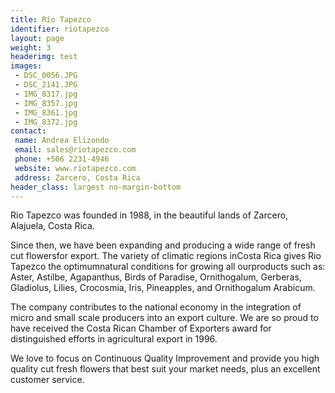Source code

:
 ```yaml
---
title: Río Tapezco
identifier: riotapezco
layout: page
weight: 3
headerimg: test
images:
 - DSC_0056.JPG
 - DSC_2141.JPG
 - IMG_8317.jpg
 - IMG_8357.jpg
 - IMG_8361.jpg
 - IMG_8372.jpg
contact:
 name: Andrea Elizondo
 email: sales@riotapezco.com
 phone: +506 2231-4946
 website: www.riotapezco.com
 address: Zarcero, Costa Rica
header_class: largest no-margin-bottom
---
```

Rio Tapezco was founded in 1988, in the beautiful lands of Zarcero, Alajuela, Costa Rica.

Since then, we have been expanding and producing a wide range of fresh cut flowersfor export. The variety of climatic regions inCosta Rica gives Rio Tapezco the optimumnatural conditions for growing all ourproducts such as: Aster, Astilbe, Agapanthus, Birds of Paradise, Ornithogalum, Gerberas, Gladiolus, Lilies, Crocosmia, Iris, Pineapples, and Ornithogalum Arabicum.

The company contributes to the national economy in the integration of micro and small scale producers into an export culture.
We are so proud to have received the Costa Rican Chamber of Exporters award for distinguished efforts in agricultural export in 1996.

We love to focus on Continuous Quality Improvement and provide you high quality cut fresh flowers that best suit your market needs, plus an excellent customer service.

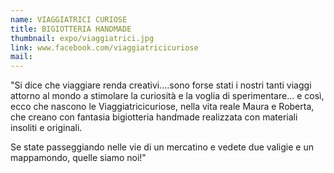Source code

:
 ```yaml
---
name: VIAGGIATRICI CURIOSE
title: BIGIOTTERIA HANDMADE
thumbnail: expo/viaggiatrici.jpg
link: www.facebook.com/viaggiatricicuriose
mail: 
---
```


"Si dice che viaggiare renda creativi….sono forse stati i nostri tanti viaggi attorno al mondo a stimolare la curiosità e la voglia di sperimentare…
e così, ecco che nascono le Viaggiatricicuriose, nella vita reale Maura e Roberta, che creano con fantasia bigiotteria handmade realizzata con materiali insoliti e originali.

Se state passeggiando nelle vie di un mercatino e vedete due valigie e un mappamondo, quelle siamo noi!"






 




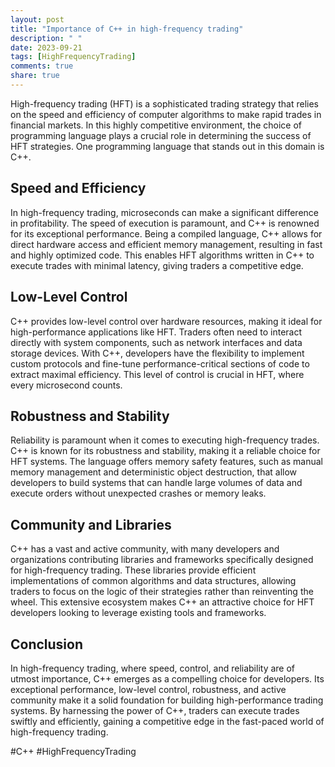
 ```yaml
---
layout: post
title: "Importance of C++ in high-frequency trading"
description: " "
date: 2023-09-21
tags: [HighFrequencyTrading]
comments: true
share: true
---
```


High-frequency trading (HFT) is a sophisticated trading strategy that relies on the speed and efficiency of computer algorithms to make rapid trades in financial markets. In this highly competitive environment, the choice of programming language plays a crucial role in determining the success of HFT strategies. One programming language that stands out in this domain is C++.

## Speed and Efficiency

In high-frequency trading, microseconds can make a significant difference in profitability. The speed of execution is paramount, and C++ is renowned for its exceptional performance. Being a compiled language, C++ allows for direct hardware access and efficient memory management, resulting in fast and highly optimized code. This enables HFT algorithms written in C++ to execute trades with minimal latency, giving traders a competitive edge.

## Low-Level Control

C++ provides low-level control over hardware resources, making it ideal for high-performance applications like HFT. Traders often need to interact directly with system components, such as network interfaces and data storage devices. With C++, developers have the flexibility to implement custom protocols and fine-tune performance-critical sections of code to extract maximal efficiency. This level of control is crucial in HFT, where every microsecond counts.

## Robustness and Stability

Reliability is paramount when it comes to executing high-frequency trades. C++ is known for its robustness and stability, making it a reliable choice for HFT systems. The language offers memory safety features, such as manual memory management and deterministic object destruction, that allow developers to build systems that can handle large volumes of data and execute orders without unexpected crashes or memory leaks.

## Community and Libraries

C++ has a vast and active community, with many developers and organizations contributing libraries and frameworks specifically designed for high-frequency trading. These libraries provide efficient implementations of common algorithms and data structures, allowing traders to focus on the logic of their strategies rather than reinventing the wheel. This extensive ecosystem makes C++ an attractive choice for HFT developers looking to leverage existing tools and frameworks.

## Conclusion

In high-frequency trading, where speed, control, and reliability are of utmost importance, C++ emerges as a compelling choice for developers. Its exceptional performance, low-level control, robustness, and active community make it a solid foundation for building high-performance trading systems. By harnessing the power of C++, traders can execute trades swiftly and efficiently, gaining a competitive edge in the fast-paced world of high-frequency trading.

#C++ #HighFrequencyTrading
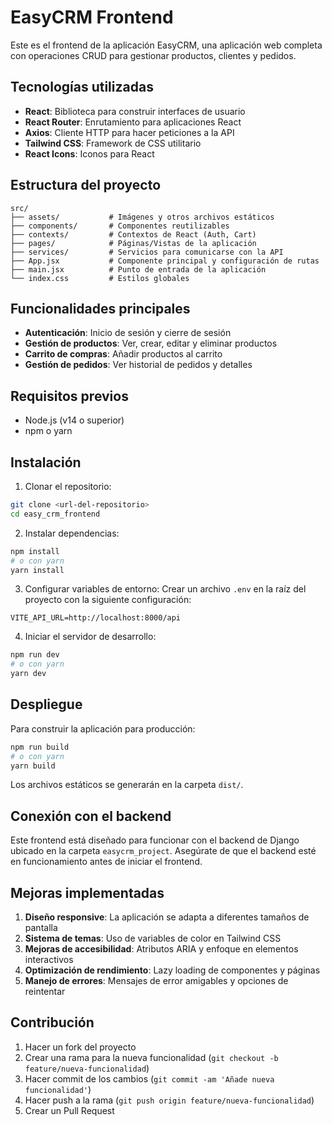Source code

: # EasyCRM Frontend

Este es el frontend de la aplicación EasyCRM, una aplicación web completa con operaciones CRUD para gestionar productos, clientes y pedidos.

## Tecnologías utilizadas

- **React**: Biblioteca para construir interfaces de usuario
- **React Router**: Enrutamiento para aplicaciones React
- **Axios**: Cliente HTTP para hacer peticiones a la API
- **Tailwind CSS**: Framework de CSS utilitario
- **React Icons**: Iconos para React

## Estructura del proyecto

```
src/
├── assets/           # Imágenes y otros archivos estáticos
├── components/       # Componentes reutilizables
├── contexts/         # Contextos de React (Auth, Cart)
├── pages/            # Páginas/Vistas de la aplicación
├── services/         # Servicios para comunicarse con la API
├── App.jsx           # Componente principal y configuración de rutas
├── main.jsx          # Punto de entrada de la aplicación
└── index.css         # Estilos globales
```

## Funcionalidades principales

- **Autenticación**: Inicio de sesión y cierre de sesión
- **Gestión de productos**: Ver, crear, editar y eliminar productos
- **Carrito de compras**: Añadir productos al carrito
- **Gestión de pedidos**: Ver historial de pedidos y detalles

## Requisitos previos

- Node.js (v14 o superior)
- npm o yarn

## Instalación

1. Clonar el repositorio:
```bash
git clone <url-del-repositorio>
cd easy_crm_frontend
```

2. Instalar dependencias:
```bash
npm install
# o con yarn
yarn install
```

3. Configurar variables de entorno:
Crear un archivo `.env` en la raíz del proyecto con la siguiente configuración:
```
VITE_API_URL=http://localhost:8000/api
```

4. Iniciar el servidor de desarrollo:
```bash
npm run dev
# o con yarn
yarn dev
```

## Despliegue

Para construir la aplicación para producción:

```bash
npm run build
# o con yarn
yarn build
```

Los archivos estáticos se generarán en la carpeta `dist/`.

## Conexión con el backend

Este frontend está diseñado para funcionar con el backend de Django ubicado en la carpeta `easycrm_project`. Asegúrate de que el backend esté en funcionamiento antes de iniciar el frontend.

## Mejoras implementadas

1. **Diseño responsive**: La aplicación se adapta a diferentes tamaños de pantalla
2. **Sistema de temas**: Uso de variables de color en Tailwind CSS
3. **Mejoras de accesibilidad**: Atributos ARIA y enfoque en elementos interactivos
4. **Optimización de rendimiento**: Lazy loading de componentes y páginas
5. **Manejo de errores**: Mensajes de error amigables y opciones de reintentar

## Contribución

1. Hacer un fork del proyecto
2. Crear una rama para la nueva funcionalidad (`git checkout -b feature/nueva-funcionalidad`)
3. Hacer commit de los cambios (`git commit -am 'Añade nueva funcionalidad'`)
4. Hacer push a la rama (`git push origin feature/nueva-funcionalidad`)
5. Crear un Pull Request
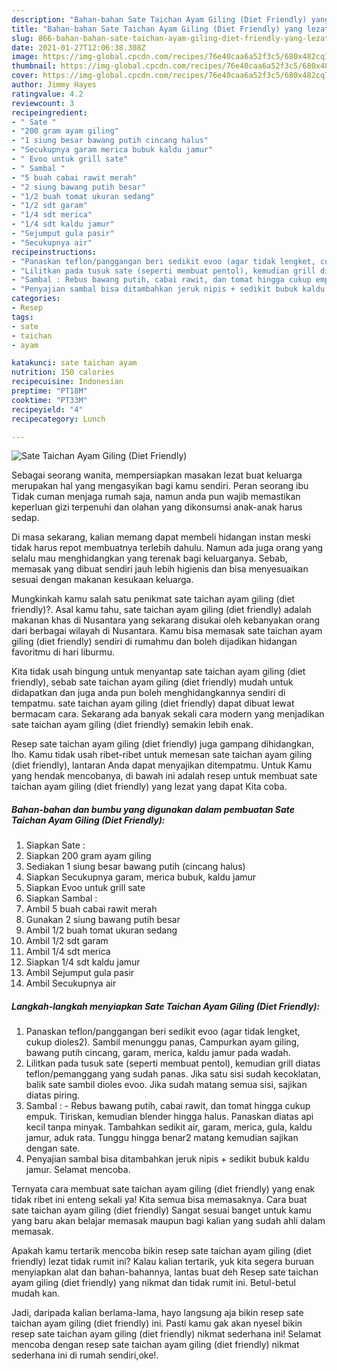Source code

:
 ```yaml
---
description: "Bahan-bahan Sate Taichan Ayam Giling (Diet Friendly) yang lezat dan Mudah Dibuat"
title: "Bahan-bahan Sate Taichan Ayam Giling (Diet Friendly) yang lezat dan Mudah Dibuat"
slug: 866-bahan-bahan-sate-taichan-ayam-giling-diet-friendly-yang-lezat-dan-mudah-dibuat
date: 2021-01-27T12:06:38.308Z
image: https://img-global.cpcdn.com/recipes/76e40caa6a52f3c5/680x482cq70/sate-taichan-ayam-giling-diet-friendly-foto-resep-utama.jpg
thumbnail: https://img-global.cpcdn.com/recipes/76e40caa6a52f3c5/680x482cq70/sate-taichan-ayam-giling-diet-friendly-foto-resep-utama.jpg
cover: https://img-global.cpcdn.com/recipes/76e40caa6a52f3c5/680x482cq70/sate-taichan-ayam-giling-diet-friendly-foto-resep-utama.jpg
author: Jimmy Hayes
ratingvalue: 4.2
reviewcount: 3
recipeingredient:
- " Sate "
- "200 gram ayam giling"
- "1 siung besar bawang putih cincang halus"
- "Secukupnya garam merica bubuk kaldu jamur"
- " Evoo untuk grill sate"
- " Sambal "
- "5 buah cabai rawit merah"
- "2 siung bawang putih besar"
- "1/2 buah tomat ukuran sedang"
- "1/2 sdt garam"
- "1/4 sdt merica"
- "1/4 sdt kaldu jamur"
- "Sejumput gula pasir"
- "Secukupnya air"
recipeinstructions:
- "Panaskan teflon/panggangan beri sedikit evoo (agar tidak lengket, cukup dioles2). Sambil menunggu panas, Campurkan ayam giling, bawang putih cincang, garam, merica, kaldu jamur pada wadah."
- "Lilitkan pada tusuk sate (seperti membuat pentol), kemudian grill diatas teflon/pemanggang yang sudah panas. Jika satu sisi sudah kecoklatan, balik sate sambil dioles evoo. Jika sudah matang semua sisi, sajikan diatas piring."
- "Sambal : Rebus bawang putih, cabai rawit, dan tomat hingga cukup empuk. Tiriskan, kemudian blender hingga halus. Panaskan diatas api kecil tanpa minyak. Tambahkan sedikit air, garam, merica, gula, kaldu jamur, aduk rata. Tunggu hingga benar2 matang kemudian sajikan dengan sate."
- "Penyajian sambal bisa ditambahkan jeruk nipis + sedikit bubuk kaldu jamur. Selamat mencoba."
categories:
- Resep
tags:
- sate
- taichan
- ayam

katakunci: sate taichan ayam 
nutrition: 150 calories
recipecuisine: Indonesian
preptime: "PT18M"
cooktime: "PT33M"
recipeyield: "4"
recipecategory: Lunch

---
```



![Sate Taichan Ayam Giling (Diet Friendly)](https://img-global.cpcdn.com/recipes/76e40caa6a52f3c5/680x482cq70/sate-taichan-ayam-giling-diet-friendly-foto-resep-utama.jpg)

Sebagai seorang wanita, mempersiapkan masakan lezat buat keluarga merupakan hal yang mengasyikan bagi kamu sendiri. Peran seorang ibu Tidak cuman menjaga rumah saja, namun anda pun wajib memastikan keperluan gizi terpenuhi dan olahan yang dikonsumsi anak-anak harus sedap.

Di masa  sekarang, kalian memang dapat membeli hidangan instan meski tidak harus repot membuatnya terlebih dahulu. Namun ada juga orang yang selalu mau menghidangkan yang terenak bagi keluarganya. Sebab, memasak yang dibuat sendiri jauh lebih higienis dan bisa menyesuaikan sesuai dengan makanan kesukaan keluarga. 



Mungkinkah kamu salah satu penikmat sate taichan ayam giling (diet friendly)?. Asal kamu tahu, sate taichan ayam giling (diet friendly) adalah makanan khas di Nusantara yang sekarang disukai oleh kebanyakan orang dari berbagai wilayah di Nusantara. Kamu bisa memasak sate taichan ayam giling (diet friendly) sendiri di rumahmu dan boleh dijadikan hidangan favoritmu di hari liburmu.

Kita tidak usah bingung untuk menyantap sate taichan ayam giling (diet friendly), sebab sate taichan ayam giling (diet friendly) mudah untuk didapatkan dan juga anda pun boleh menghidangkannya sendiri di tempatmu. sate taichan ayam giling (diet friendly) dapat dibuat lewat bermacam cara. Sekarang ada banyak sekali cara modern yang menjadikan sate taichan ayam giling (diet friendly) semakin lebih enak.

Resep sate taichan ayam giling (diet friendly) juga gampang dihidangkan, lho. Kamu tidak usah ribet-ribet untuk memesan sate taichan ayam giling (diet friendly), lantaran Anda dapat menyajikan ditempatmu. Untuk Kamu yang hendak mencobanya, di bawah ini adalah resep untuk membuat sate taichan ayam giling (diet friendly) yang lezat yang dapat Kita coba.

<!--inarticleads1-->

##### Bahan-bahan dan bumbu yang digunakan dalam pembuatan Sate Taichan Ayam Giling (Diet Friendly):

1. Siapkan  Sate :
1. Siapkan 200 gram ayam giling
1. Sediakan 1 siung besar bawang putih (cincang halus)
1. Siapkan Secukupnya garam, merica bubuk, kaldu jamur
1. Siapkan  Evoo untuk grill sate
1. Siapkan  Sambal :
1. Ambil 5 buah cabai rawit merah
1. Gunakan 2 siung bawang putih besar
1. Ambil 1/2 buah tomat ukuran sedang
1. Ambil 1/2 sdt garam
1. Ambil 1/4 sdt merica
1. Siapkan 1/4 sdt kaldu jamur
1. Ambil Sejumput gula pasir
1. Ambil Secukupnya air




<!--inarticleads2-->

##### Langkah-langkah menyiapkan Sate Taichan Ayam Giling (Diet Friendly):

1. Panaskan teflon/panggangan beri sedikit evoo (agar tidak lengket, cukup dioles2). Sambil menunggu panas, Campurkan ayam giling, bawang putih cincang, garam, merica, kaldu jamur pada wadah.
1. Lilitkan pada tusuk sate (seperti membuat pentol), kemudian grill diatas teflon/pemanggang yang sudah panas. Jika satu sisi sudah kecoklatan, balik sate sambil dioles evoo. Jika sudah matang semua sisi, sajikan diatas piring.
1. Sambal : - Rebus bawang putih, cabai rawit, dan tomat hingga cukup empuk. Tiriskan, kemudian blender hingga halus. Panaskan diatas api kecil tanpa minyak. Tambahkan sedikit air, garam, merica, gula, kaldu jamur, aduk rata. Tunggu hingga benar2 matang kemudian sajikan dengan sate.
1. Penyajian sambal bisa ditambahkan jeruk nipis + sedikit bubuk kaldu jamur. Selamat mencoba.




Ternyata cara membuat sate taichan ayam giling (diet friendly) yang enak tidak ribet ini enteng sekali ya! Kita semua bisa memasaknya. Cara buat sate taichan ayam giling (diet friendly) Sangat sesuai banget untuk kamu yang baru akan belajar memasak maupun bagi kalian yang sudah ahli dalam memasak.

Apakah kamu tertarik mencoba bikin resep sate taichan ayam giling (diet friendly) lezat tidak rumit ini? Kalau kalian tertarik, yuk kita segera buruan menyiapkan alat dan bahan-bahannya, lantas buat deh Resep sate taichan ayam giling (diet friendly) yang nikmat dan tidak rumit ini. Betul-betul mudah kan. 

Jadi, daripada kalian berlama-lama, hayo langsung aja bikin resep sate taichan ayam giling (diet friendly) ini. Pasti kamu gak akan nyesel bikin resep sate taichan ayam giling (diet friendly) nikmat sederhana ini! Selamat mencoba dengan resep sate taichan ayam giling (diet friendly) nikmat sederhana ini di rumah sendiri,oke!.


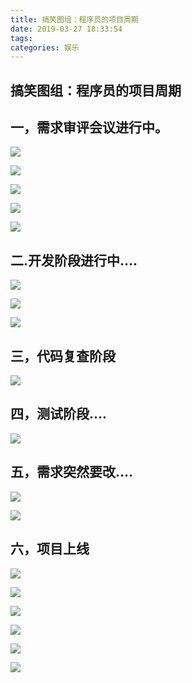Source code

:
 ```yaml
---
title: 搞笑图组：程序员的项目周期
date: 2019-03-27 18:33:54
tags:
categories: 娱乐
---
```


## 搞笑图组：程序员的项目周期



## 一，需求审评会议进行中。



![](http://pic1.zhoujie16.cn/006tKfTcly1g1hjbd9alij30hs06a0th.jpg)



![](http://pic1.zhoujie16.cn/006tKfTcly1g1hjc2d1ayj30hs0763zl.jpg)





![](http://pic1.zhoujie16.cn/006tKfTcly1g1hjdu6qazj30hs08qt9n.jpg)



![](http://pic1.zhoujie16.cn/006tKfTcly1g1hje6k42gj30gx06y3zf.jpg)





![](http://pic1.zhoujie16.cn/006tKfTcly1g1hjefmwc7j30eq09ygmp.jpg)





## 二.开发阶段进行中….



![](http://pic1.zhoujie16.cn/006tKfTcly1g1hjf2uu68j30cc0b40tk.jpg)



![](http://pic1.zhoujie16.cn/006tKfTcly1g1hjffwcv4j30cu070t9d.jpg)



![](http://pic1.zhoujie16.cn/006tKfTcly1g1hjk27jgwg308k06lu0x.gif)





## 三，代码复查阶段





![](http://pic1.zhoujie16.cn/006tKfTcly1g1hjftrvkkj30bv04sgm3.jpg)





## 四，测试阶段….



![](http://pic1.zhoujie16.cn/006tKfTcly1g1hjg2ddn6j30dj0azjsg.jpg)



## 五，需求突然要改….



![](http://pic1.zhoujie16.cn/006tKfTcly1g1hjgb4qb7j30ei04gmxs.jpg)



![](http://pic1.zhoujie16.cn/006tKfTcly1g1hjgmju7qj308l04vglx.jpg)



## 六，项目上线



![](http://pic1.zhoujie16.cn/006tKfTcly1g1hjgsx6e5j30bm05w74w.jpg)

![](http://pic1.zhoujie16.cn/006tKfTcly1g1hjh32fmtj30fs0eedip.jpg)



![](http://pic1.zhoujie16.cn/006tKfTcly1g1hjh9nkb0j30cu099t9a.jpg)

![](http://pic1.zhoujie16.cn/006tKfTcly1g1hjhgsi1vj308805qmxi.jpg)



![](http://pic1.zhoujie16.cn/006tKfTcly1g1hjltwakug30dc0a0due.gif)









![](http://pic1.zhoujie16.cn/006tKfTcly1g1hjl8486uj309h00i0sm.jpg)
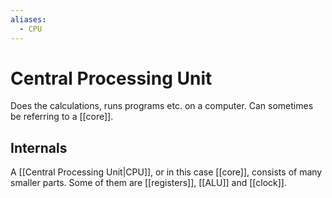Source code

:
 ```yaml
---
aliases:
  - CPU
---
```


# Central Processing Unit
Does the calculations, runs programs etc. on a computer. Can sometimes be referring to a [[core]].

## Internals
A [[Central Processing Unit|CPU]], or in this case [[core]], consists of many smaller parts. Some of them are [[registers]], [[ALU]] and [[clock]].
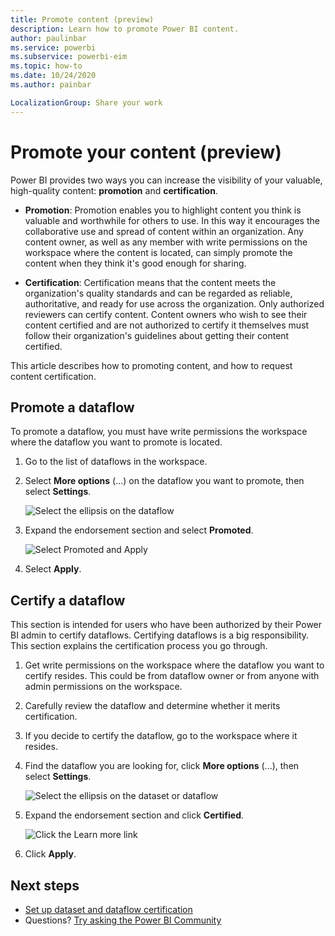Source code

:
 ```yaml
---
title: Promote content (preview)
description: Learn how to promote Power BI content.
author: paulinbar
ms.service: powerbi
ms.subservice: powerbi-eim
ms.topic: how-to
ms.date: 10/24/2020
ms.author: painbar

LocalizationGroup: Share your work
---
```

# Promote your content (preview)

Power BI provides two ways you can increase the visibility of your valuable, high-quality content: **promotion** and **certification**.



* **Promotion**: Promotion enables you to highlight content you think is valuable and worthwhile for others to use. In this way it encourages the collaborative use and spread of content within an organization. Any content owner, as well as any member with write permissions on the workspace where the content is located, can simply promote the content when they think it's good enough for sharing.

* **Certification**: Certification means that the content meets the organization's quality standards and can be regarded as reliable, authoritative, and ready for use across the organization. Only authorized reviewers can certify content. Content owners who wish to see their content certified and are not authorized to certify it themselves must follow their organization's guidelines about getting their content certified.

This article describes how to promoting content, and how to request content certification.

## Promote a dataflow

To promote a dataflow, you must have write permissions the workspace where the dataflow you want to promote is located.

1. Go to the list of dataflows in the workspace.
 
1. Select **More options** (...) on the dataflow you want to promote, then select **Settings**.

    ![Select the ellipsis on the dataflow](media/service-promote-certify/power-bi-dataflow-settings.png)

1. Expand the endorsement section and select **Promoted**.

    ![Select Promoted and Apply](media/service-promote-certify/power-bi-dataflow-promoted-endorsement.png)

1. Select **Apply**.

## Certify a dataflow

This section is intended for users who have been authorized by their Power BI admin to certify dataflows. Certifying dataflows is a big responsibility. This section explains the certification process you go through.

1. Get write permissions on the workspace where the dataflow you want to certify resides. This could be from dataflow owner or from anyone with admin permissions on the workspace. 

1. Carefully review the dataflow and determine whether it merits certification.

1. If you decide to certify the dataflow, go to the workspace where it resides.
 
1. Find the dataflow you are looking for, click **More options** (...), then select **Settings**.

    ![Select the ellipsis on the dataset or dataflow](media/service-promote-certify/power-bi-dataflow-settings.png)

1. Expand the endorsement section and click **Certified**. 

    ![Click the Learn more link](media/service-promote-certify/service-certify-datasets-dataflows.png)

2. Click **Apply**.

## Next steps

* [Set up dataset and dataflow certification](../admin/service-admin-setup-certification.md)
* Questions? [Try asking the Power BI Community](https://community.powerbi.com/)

» **WORK INSTRUCTIONS**:
Respond with the number of lines in the entries that include the string "strategies", and nothing besides.

» **ANSWER AREA**:
2